O cientista apresentou ainda estudos de transmutação nuclear - a transformação de um elemento em outro - de isótopos estáveis e radioativos em sistemas biológicos.
Excedente de calor
Tadahiko Mizuno, da Universidade de Hokkaido, no Japão, apresentou um outro dispositivo de fusão a frio, totalmente diferente dos discutidos até hoje, que utiliza como reagente o fenantreno, uma substância encontrada no carvão e no petróleo.
Ele afirma que seu dispositivo gera um excedente de calor e de radiação gama. "A produção de calor total excedeu qualquer reação química concebível por duas ordens de grandeza," afirmou Mizuno.
Teoria da fusão a frio
A área teórica também teve trabalhos.
Peter Hagelstein, do MIT (Massachusetts Institute of Technology) descreveu novos modelos teóricos para ajudar a explicar a produção de calor em excesso durante a fusão a frio, talvez o aspecto mais controverso da área.
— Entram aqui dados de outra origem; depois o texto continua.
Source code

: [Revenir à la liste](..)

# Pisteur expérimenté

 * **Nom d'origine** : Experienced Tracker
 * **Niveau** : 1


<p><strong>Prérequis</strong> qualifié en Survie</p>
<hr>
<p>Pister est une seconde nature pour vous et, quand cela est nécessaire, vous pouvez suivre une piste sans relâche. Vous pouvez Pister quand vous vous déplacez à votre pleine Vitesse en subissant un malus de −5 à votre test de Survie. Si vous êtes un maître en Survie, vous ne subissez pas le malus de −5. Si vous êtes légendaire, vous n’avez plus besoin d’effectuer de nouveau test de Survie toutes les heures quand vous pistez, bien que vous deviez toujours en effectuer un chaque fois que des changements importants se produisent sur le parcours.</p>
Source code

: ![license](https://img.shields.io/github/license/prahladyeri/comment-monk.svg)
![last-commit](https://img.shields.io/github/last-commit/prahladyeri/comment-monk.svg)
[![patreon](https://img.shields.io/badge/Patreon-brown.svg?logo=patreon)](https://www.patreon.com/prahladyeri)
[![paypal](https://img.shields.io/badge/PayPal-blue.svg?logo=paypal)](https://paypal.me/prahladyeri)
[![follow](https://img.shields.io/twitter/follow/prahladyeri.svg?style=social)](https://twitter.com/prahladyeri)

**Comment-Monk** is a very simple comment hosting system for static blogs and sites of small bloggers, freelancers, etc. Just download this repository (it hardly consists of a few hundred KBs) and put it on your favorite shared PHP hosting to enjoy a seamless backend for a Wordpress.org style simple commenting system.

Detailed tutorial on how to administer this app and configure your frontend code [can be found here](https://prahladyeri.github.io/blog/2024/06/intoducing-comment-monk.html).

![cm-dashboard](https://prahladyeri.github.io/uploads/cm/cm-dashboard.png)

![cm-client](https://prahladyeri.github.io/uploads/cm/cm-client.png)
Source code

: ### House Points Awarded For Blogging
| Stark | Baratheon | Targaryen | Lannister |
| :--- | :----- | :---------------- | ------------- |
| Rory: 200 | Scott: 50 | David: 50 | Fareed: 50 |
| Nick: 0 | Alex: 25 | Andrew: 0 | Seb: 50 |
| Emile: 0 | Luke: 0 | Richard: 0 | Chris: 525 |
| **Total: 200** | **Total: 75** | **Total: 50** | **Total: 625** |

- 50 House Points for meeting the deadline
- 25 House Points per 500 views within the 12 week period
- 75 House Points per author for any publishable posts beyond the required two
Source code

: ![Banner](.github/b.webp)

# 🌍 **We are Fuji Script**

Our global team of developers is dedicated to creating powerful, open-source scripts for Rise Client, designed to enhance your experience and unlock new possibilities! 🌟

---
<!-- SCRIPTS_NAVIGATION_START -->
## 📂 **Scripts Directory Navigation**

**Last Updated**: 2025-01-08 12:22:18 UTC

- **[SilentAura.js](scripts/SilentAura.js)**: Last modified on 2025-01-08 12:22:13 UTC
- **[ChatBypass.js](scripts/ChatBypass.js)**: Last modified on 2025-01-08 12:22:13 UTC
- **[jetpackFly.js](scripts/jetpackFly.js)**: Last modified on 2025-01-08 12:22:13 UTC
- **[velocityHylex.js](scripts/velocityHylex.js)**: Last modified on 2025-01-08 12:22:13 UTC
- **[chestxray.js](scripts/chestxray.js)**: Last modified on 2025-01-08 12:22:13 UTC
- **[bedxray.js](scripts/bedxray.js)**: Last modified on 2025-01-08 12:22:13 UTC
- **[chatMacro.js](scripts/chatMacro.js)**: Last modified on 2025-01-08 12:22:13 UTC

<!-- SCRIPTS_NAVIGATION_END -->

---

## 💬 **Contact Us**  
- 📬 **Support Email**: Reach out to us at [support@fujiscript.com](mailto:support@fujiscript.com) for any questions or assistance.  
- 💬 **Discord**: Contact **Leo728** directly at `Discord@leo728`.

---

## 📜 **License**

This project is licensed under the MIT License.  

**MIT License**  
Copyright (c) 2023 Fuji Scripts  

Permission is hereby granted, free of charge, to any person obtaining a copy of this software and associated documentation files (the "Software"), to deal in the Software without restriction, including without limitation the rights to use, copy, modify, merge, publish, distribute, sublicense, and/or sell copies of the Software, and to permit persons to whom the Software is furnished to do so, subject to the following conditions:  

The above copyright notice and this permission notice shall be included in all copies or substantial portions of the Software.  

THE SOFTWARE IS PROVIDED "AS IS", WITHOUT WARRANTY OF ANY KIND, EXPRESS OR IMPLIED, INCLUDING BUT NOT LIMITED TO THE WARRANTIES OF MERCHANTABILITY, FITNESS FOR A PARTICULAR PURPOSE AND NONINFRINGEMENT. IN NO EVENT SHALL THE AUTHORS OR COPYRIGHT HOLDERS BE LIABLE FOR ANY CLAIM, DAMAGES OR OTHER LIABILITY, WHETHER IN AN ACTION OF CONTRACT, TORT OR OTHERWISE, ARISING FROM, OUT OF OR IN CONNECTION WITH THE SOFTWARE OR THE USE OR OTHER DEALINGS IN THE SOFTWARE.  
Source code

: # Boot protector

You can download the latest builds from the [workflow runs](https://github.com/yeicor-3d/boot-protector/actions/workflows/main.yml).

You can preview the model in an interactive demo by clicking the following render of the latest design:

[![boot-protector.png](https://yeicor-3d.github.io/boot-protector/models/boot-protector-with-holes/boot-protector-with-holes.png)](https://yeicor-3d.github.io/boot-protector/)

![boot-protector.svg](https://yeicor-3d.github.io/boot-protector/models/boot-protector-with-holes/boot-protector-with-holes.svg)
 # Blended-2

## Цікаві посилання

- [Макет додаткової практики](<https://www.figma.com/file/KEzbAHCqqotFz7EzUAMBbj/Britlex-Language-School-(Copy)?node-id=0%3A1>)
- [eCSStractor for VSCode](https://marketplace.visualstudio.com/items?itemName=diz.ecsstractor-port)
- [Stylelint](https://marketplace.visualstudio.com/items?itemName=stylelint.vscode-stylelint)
Hagelstein observa que, em uma reação nuclear, seria de se esperar que a energia produzida apareceria como energia cinética nos produtos, mas no experimento de Fleischmann-Pons não aparecem partículas energéticas em quantidade compatível com a energia observada.
Seus modelos mais simples pretendem explicar as transformações de energia observadas, incluindo o tipo e a quantidade de energia produzida.
Xing Zhong Li, da Universidade de Tsinghua, na China, veio em seu auxílio, apresentando uma pesquisa que demonstra que a fusão a frio pode ocorrer sem a produção de radiação nuclear forte. Li afirma estar desenvolvendo um reator de fusão a frio que demonstra este princípio.